### TASK STATEMENT
In exact form, set down only those lines of the material that run from its first line to the line with "and the subsequent", inclusive.

++++++++

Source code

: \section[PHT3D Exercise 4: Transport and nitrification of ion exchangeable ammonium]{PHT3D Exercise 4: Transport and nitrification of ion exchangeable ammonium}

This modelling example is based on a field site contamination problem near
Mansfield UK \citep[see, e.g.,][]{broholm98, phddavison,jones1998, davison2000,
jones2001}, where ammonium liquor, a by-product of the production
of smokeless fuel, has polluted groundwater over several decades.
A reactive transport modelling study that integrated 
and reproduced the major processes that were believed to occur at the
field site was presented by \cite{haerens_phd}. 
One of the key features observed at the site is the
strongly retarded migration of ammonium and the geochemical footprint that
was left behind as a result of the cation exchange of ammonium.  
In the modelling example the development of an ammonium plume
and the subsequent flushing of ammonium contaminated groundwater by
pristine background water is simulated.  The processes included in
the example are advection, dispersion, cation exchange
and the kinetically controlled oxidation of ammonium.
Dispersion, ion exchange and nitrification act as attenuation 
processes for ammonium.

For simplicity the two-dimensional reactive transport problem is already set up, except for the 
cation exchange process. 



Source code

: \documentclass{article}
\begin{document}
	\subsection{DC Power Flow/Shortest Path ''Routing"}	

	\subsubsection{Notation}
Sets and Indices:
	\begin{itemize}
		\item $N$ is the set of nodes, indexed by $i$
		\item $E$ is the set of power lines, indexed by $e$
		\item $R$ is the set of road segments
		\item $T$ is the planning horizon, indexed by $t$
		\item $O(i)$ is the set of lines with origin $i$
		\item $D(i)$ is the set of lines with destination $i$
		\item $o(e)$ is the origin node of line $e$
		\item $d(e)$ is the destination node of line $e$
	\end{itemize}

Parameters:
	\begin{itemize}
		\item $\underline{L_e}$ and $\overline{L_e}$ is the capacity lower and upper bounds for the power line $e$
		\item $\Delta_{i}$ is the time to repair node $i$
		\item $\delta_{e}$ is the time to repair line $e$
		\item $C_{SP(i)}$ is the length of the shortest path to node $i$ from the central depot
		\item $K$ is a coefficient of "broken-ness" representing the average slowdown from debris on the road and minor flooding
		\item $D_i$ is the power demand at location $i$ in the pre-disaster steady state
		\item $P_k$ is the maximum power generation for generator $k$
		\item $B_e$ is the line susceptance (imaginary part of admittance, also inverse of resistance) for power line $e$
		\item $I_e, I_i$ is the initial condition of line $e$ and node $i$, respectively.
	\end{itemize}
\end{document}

++++++++

### ANSWER SPACE
Source code

: \section[PHT3D Exercise 4: Transport and nitrification of ion exchangeable ammonium]{PHT3D Exercise 4: Transport and nitrification of ion exchangeable ammonium}

This modelling example is based on a field site contamination problem near
Mansfield UK \citep[see, e.g.,][]{broholm98, phddavison,jones1998, davison2000,
jones2001}, where ammonium liquor, a by-product of the production
of smokeless fuel, has polluted groundwater over several decades.
A reactive transport modelling study that integrated 
and reproduced the major processes that were believed to occur at the
field site was presented by \cite{haerens_phd}. 
One of the key features observed at the site is the
strongly retarded migration of ammonium and the geochemical footprint that
was left behind as a result of the cation exchange of ammonium.  
In the modelling example the development of an ammonium plume
and the subsequent flushing of ammonium contaminated groundwater by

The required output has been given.